Also, it's totally a micro-optimisation, but think about setting your buffer size to a power of 2. That way, instead of going if (head==BUF_SIZE) head=0; you can go head &= BUF_SIZE-1; and you'll save a few clock cycles, no need for a test. ;-)
It definitely is a pain to set up, but very much worth it if you can get around the multiple steps. The HAL will probably handle much of this for you, but I don't know enough about that.
You need an interrupt handler for UART events.
You need to tell the UART to raise interrupts for RXNE (receive not empty), and TXE (transmit empty) when you've sent a character.
You need to tell the NVIC to enable the UART interrupt.
I definitely recommend having push and pop (or put and get) functions for both buffers. The interrupts will call put_rx and get_tx, while user code will call put_tx and get_rx. Or better yet, write some wrapper functions, like Uart_Send(char), Uart_SendBuffer(const char*, size_t), Uart_TryReceive(char*, size_t) that will call put_tx and get_rx.

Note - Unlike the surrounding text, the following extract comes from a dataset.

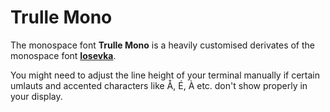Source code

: # Trulle Mono

The monospace font **Trulle Mono** is a heavily customised derivates of the monospace font [**Iosevka**](https://github.com/be5invis/Iosevka).

You might need to adjust the line height of your terminal manually if certain umlauts and accented characters like Å, É, À etc. don't show properly in your display.

<!-- ![Trulle Mono 9](/Images/trulle-mono-9.png) -->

If the HAL is as smart as I think it is, you can can probably combine steps 1-3 into a single step, and just implement HAL_UART_RxCpltCallback (as you've done) and HAL_UART_TxCpltCallback.
I don't know how the HAL works enough to give you an exact solution (all my STM32 work is built on headers I made myself before I realised even CMSIS existed - whoops!) so here's how I would do it in low-level code.
void USART1_IRQHandler() __attribute__((interrupt))
{
// This would probably be handled in HAL_UART_RxCpltCallback
if (USART1->SR.RXNE) // We've received a byte!
uart_push_rx(USART1->DR); // Push the received byte onto the back
// of the RX buffer.
// This would probably be handled in HAL_UART_TxCpltCallback
if (USART1->SR.TXE) // Transmit buffer is empty - send next byte
{
char nextByte;
if (uart_pop_tx(&nextByte)) // Get the next byte in the buffer and
USART1->DR = nextByte; // shove it in the UART data register.
else // No more data in the circular buffer,
USART1->CR1.TXEIE = 0; // so disable the TXE interrupt or we'll
// end up stuck in a loop.
}
if (USART1->SR.TC) // There's also a flag for 'transmit complete'. This
{ } // is different from TXE in that TXE means "Okay, I've started this
// one, tell me what'll come next," whereas TC says "Okay, I've
// finished sending everything now. Anything else, boss?"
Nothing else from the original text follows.